→ **Work required**: Reproduce nothing but the lines from the start of the material through the line that includes "## Flickr.getPopularPhotoStats", both ends included, and omit every picture.

→ **Provided data**:
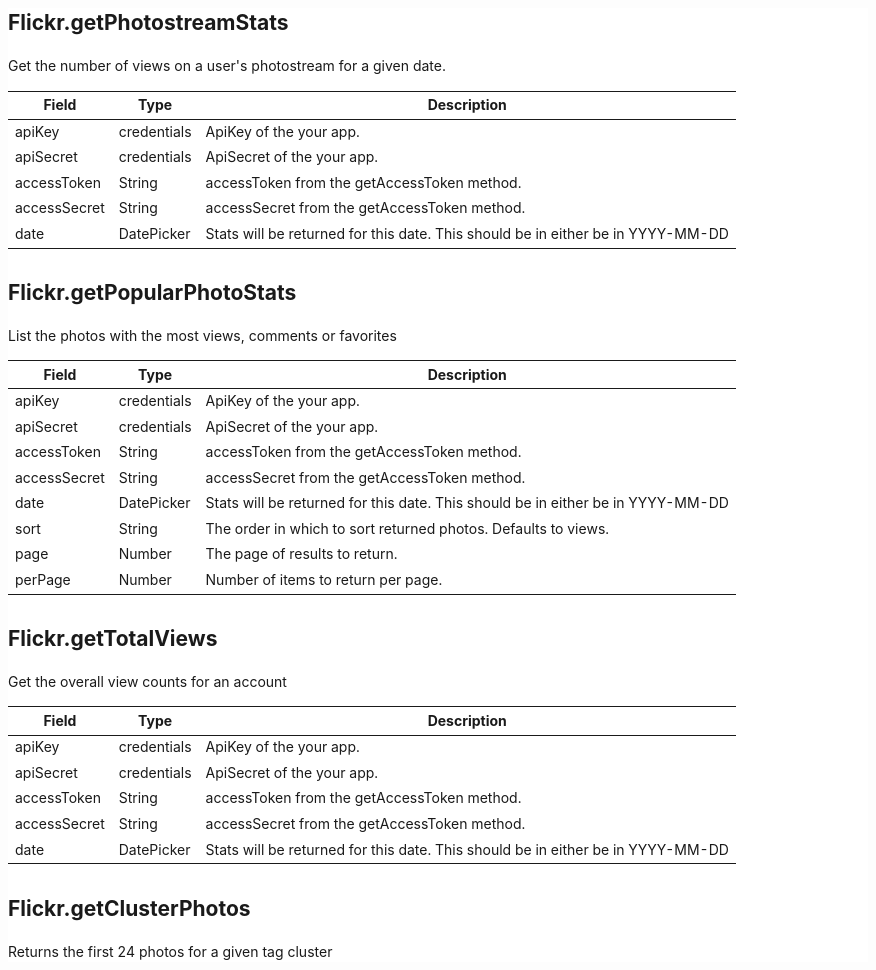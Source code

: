 ## Flickr.getPhotostreamStats
Get the number of views on a user's photostream for a given date.

| Field       | Type       | Description
|-------------|------------|----------
| apiKey      | credentials| ApiKey of the your app.
| apiSecret   | credentials| ApiSecret of the your app.
| accessToken | String     | accessToken from the getAccessToken method.
| accessSecret| String     | accessSecret from the getAccessToken method.
| date        | DatePicker | Stats will be returned for this date. This should be in either be in YYYY-MM-DD

## Flickr.getPopularPhotoStats
List the photos with the most views, comments or favorites

| Field       | Type       | Description
|-------------|------------|----------
| apiKey      | credentials| ApiKey of the your app.
| apiSecret   | credentials| ApiSecret of the your app.
| accessToken | String     | accessToken from the getAccessToken method.
| accessSecret| String     | accessSecret from the getAccessToken method.
| date        | DatePicker | Stats will be returned for this date. This should be in either be in YYYY-MM-DD
| sort        | String     | The order in which to sort returned photos. Defaults to views.
| page        | Number     | The page of results to return.
| perPage     | Number     | Number of items to return per page.

## Flickr.getTotalViews
Get the overall view counts for an account

| Field       | Type       | Description
|-------------|------------|----------
| apiKey      | credentials| ApiKey of the your app.
| apiSecret   | credentials| ApiSecret of the your app.
| accessToken | String     | accessToken from the getAccessToken method.
| accessSecret| String     | accessSecret from the getAccessToken method.
| date        | DatePicker | Stats will be returned for this date. This should be in either be in YYYY-MM-DD

## Flickr.getClusterPhotos
Returns the first 24 photos for a given tag cluster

→ **Answer below**:
Source code

: ## Flickr.getPhotostreamStats
Get the number of views on a user's photostream for a given date.

| Field       | Type       | Description
|-------------|------------|----------
| apiKey      | credentials| ApiKey of the your app.
| apiSecret   | credentials| ApiSecret of the your app.
| accessToken | String     | accessToken from the getAccessToken method.
| accessSecret| String     | accessSecret from the getAccessToken method.
| date        | DatePicker | Stats will be returned for this date. This should be in either be in YYYY-MM-DD

## Flickr.getPopularPhotoStats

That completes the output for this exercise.